[DATA RECORDS]

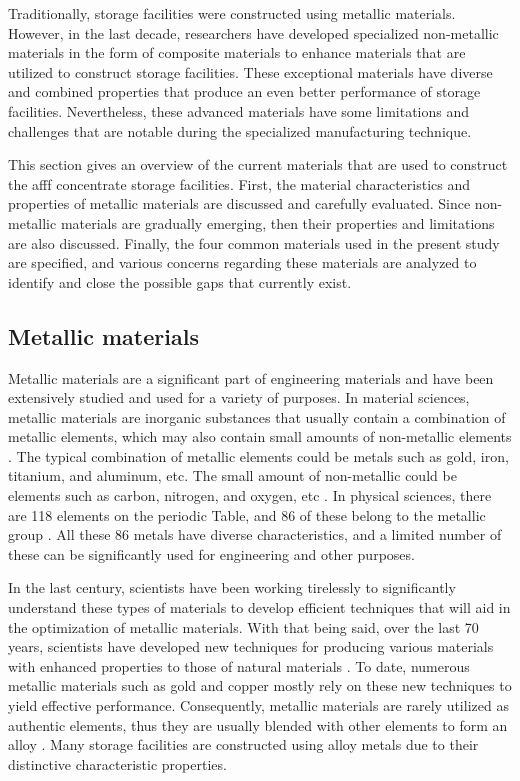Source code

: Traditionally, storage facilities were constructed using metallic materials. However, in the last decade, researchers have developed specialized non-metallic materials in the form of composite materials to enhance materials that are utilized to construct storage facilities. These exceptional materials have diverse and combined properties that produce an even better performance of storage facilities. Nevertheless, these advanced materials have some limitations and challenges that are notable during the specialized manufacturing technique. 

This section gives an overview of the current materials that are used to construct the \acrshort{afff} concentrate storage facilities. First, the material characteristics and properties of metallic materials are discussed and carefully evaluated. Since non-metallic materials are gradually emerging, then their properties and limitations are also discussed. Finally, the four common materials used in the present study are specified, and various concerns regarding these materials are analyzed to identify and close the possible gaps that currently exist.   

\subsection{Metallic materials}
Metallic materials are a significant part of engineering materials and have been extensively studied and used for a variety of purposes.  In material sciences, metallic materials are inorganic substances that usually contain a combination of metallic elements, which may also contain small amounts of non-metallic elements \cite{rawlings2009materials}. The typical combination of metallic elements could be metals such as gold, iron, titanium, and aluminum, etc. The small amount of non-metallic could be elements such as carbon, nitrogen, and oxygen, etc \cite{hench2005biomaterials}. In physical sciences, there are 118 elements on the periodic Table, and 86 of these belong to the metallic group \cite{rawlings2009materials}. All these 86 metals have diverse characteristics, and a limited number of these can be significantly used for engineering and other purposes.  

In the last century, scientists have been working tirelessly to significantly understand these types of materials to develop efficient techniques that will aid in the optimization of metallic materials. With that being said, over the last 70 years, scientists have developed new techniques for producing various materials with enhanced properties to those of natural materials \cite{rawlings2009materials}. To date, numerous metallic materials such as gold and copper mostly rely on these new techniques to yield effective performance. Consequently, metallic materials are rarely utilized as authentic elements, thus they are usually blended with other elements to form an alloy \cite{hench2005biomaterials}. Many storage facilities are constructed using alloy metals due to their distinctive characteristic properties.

[/DATA RECORDS]

§ TASK ITEM
The whole listing above is to be repeated exactly, apart from its pictures.

§ OUTPUT OF THE TASK
Source code

: Traditionally, storage facilities were constructed using metallic materials. However, in the last decade, researchers have developed specialized non-metallic materials in the form of composite materials to enhance materials that are utilized to construct storage facilities. These exceptional materials have diverse and combined properties that produce an even better performance of storage facilities. Nevertheless, these advanced materials have some limitations and challenges that are notable during the specialized manufacturing technique. 

This section gives an overview of the current materials that are used to construct the \acrshort{afff} concentrate storage facilities. First, the material characteristics and properties of metallic materials are discussed and carefully evaluated. Since non-metallic materials are gradually emerging, then their properties and limitations are also discussed. Finally, the four common materials used in the present study are specified, and various concerns regarding these materials are analyzed to identify and close the possible gaps that currently exist.   

\subsection{Metallic materials}
Metallic materials are a significant part of engineering materials and have been extensively studied and used for a variety of purposes.  In material sciences, metallic materials are inorganic substances that usually contain a combination of metallic elements, which may also contain small amounts of non-metallic elements \cite{rawlings2009materials}. The typical combination of metallic elements could be metals such as gold, iron, titanium, and aluminum, etc. The small amount of non-metallic could be elements such as carbon, nitrogen, and oxygen, etc \cite{hench2005biomaterials}. In physical sciences, there are 118 elements on the periodic Table, and 86 of these belong to the metallic group \cite{rawlings2009materials}. All these 86 metals have diverse characteristics, and a limited number of these can be significantly used for engineering and other purposes.  

In the last century, scientists have been working tirelessly to significantly understand these types of materials to develop efficient techniques that will aid in the optimization of metallic materials. With that being said, over the last 70 years, scientists have developed new techniques for producing various materials with enhanced properties to those of natural materials \cite{rawlings2009materials}. To date, numerous metallic materials such as gold and copper mostly rely on these new techniques to yield effective performance. Consequently, metallic materials are rarely utilized as authentic elements, thus they are usually blended with other elements to form an alloy \cite{hench2005biomaterials}. Many storage facilities are constructed using alloy metals due to their distinctive characteristic properties.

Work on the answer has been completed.